• [EXERCISE MATERIALS]

# # # # #

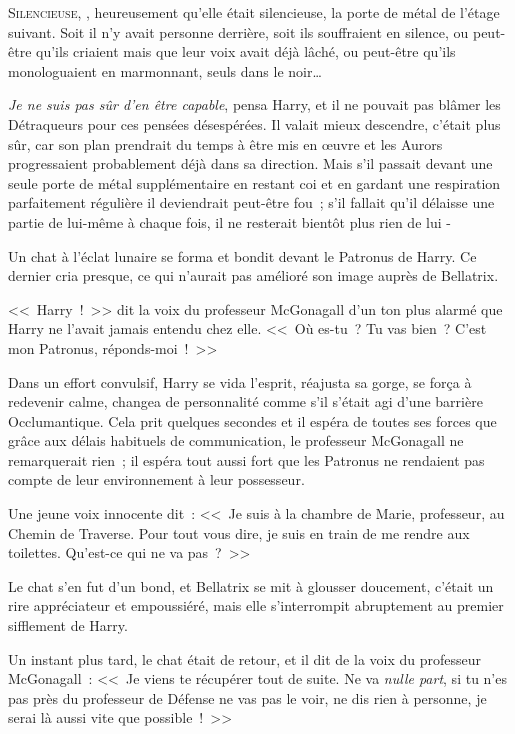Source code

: 
\lettrine{S}{ilencieuse}, , heureusement qu'elle était silencieuse, la porte de métal de l'étage suivant. Soit il n'y avait personne derrière, soit ils souffraient en silence, ou peut-être qu'ils criaient mais que leur voix avait déjà lâché, ou peut-être qu'ils monologuaient en marmonnant, seuls dans le noir…

\emph{Je ne suis pas sûr d'en être capable}, pensa Harry, et il ne pouvait pas blâmer les Détraqueurs pour ces pensées désespérées. Il valait mieux descendre, c'était plus sûr, car son plan prendrait du temps à être mis en œuvre et les Aurors progressaient probablement déjà dans sa direction. Mais s'il passait devant une seule porte de métal supplémentaire en restant coi et en gardant une respiration parfaitement régulière il deviendrait peut-être fou~; s'il fallait qu'il délaisse une partie de lui-même à chaque fois, il ne resterait bientôt plus rien de lui -

Un chat à l'éclat lunaire se forma et bondit devant le Patronus de Harry. Ce dernier cria presque, ce qui n'aurait pas amélioré son image auprès de Bellatrix.

<<~Harry~!~>> dit la voix du professeur McGonagall d'un ton plus alarmé que Harry ne l'avait jamais entendu chez elle. <<~Où es-tu~? Tu vas bien~? C'est mon Patronus, réponds-moi~!~>>

Dans un effort convulsif, Harry se vida l'esprit, réajusta sa gorge, se força à redevenir calme, changea de personnalité comme s'il s'était agi d'une barrière Occlumantique. Cela prit quelques secondes et il espéra de toutes ses forces que grâce aux délais habituels de communication, le professeur McGonagall ne remarquerait rien~; il espéra tout aussi fort que les Patronus ne rendaient pas compte de leur environnement à leur possesseur.

Une jeune voix innocente dit~: <<~Je suis à la chambre de Marie, professeur, au Chemin de Traverse. Pour tout vous dire, je suis en train de me rendre aux toilettes. Qu'est-ce qui ne va pas~?~>>

Le chat s'en fut d'un bond, et Bellatrix se mit à glousser doucement, c'était un rire appréciateur et empoussiéré, mais elle s'interrompit abruptement au premier sifflement de Harry.

Un instant plus tard, le chat était de retour, et il dit de la voix du professeur McGonagall~: <<~Je viens te récupérer tout de suite. Ne va \emph{nulle part}, si tu n'es pas près du professeur de Défense ne vas pas le voir, ne dis rien à personne, je serai là aussi vite que possible~!~>>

# # # # #

• [ASSIGNMENT] Of the records above, copy each line that includes "Bellatrix".

• [TASK SOLUTION]
Un chat à l'éclat lunaire se forma et bondit devant le Patronus de Harry. Ce dernier cria presque, ce qui n'aurait pas amélioré son image auprès de Bellatrix.
Le chat s'en fut d'un bond, et Bellatrix se mit à glousser doucement, c'était un rire appréciateur et empoussiéré, mais elle s'interrompit abruptement au premier sifflement de Harry.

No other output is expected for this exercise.